● Assigned task:
List all lines of the data containing the word "well".

● Provided data:
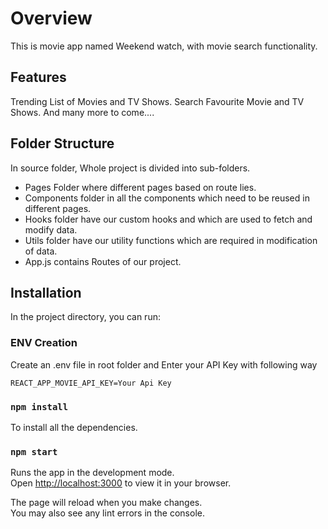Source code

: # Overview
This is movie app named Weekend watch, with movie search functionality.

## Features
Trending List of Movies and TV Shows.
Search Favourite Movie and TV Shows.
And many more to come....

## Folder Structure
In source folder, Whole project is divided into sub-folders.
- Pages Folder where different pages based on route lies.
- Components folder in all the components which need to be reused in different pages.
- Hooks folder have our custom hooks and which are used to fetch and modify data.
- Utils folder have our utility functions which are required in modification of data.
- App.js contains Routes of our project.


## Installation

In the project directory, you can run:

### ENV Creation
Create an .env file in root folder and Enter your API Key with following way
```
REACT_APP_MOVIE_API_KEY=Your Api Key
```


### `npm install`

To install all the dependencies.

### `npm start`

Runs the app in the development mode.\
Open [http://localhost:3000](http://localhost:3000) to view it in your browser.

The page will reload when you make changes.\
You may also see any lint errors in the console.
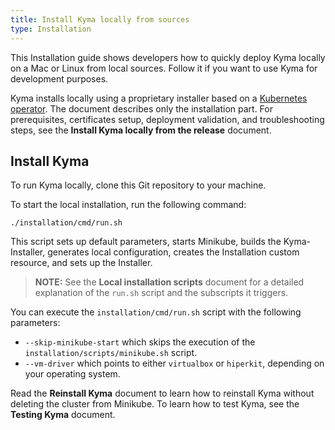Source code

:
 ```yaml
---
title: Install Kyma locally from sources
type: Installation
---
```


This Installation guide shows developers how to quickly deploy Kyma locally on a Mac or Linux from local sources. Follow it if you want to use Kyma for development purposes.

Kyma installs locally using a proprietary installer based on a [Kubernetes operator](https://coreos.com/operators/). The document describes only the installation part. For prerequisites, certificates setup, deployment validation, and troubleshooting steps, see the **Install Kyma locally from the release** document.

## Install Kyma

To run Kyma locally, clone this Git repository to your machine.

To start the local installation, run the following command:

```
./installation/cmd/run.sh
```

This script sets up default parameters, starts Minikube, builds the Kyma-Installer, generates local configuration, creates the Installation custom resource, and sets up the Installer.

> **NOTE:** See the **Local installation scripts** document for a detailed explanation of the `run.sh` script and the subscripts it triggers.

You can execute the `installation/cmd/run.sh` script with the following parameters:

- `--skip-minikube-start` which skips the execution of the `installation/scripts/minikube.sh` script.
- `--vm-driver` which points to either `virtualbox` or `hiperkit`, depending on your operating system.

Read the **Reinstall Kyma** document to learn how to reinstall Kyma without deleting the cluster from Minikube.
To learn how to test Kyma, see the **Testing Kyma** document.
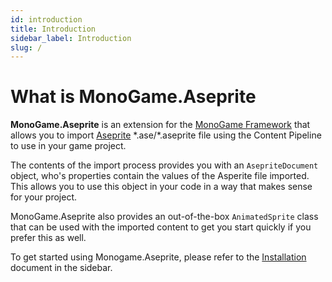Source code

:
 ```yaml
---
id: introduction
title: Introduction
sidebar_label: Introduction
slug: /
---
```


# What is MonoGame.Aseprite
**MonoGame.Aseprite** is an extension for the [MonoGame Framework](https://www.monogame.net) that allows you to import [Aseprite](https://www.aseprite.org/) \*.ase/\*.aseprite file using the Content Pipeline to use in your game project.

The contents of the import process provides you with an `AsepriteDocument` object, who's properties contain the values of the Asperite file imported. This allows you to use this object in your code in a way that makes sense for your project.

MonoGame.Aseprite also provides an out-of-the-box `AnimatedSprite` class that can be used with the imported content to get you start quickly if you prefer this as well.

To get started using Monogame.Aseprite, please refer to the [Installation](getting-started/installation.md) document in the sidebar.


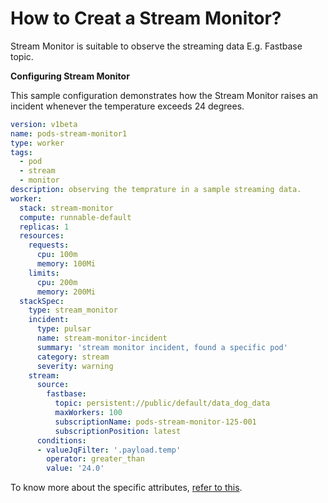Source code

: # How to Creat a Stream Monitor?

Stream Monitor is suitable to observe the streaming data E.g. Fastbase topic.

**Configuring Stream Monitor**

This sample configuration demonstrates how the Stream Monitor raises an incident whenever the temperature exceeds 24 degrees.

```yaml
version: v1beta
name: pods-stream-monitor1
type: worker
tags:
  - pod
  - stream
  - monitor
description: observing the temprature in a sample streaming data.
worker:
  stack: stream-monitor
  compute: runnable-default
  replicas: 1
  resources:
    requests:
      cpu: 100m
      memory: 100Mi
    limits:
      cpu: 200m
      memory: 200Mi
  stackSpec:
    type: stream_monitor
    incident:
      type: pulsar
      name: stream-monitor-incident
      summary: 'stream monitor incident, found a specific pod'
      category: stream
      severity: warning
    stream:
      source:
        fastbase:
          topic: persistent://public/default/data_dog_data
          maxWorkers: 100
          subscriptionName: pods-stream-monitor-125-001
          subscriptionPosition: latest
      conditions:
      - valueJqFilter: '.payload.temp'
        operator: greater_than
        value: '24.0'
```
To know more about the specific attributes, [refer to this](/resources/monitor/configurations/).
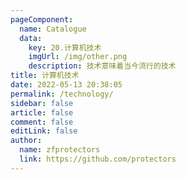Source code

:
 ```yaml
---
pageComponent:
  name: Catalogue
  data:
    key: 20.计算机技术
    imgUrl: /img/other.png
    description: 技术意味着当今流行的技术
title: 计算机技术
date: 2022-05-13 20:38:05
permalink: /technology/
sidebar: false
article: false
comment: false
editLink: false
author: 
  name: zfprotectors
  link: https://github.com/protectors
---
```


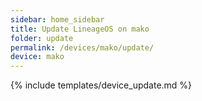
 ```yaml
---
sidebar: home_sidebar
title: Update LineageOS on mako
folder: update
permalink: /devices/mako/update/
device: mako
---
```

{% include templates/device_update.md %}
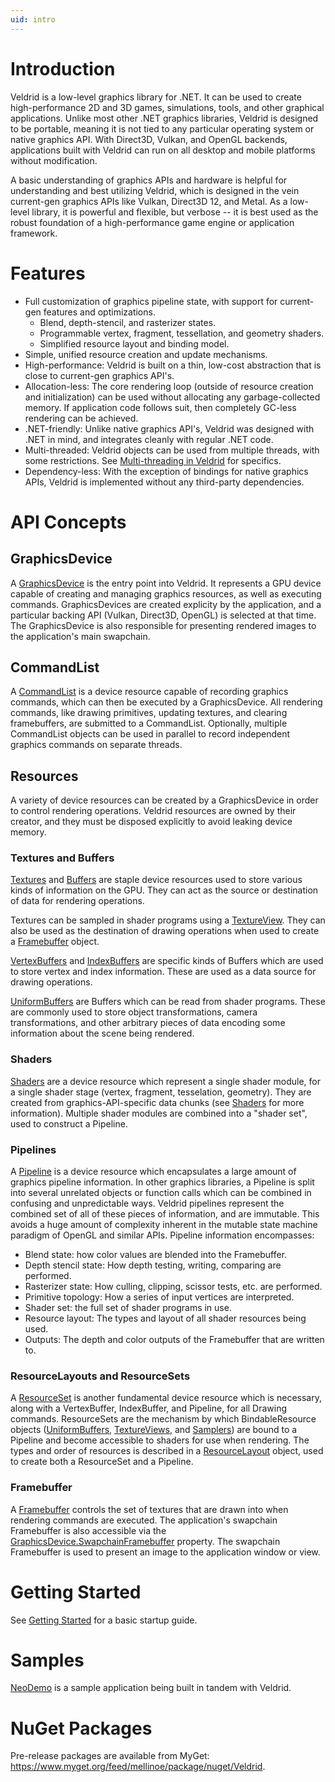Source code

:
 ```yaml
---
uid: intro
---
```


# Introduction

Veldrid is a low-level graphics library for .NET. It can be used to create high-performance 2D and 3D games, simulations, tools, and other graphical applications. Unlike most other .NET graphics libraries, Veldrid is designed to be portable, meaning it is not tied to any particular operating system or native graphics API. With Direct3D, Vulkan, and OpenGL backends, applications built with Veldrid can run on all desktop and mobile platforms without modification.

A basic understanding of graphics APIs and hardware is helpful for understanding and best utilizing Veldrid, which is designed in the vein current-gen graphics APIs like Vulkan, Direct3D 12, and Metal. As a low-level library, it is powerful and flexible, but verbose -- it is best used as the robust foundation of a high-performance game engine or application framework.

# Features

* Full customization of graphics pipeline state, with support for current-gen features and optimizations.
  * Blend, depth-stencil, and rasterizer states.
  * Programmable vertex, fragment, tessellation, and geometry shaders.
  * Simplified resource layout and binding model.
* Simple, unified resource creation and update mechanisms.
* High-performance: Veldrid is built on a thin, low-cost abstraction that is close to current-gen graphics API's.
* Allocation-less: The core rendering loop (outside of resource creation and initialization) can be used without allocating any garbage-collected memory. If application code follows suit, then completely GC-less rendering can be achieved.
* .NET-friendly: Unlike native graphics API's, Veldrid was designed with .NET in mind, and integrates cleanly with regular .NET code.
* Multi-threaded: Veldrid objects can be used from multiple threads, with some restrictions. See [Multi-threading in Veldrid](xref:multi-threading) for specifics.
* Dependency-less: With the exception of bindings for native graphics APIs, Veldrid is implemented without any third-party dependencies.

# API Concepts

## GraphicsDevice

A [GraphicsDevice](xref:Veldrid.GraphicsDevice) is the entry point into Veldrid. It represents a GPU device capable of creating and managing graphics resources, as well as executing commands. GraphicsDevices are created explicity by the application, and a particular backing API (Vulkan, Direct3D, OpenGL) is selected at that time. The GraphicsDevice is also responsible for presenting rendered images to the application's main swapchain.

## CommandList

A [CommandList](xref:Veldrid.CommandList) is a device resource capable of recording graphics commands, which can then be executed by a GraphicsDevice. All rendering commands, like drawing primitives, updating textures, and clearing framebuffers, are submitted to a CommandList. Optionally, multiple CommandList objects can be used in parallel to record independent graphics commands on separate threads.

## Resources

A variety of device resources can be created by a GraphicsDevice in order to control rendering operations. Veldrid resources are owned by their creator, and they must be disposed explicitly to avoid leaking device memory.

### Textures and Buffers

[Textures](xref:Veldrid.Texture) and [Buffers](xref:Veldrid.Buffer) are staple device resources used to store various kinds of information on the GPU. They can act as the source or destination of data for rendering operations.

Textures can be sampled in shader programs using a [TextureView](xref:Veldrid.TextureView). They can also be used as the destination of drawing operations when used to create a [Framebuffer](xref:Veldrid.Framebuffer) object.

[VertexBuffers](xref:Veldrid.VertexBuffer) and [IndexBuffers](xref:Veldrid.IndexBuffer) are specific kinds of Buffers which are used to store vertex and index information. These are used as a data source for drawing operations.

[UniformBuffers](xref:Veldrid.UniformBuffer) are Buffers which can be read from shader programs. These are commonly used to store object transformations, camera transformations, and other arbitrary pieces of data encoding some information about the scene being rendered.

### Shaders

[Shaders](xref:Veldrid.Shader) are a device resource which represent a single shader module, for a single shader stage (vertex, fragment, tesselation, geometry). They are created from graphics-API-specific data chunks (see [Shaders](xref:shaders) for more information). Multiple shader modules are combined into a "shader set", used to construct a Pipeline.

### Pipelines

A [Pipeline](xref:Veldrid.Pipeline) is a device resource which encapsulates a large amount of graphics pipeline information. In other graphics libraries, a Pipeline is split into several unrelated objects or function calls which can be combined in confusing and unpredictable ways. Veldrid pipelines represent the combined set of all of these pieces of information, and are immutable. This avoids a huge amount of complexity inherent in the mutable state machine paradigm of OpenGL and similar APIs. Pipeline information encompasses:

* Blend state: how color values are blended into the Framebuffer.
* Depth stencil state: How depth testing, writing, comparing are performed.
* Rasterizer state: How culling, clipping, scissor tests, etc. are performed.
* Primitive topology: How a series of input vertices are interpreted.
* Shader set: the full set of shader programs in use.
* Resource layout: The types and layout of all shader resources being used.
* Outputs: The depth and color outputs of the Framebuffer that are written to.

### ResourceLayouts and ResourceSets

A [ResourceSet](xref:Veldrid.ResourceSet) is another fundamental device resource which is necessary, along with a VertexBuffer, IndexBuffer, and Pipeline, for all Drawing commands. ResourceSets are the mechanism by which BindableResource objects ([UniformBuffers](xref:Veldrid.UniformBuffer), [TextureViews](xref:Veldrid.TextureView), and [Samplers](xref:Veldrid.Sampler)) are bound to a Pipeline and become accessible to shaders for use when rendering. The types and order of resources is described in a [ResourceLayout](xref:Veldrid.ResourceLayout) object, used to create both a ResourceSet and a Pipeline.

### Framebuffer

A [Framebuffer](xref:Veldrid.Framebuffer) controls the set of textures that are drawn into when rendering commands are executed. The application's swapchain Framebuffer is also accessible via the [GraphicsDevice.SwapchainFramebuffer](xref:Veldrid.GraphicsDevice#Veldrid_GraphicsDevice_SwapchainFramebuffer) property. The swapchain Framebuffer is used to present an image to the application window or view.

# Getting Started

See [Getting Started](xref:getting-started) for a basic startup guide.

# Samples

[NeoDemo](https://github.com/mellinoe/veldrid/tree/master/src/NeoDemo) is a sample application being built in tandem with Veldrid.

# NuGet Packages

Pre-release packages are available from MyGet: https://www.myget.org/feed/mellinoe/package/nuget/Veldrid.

● Completed exercise:
MonoGame.Aseprite also provides an out-of-the-box `AnimatedSprite` class that can be used with the imported content to get you start quickly if you prefer this as well.
A [GraphicsDevice](xref:Veldrid.GraphicsDevice) is the entry point into Veldrid. It represents a GPU device capable of creating and managing graphics resources, as well as executing commands. GraphicsDevices are created explicity by the application, and a particular backing API (Vulkan, Direct3D, OpenGL) is selected at that time. The GraphicsDevice is also responsible for presenting rendered images to the application's main swapchain.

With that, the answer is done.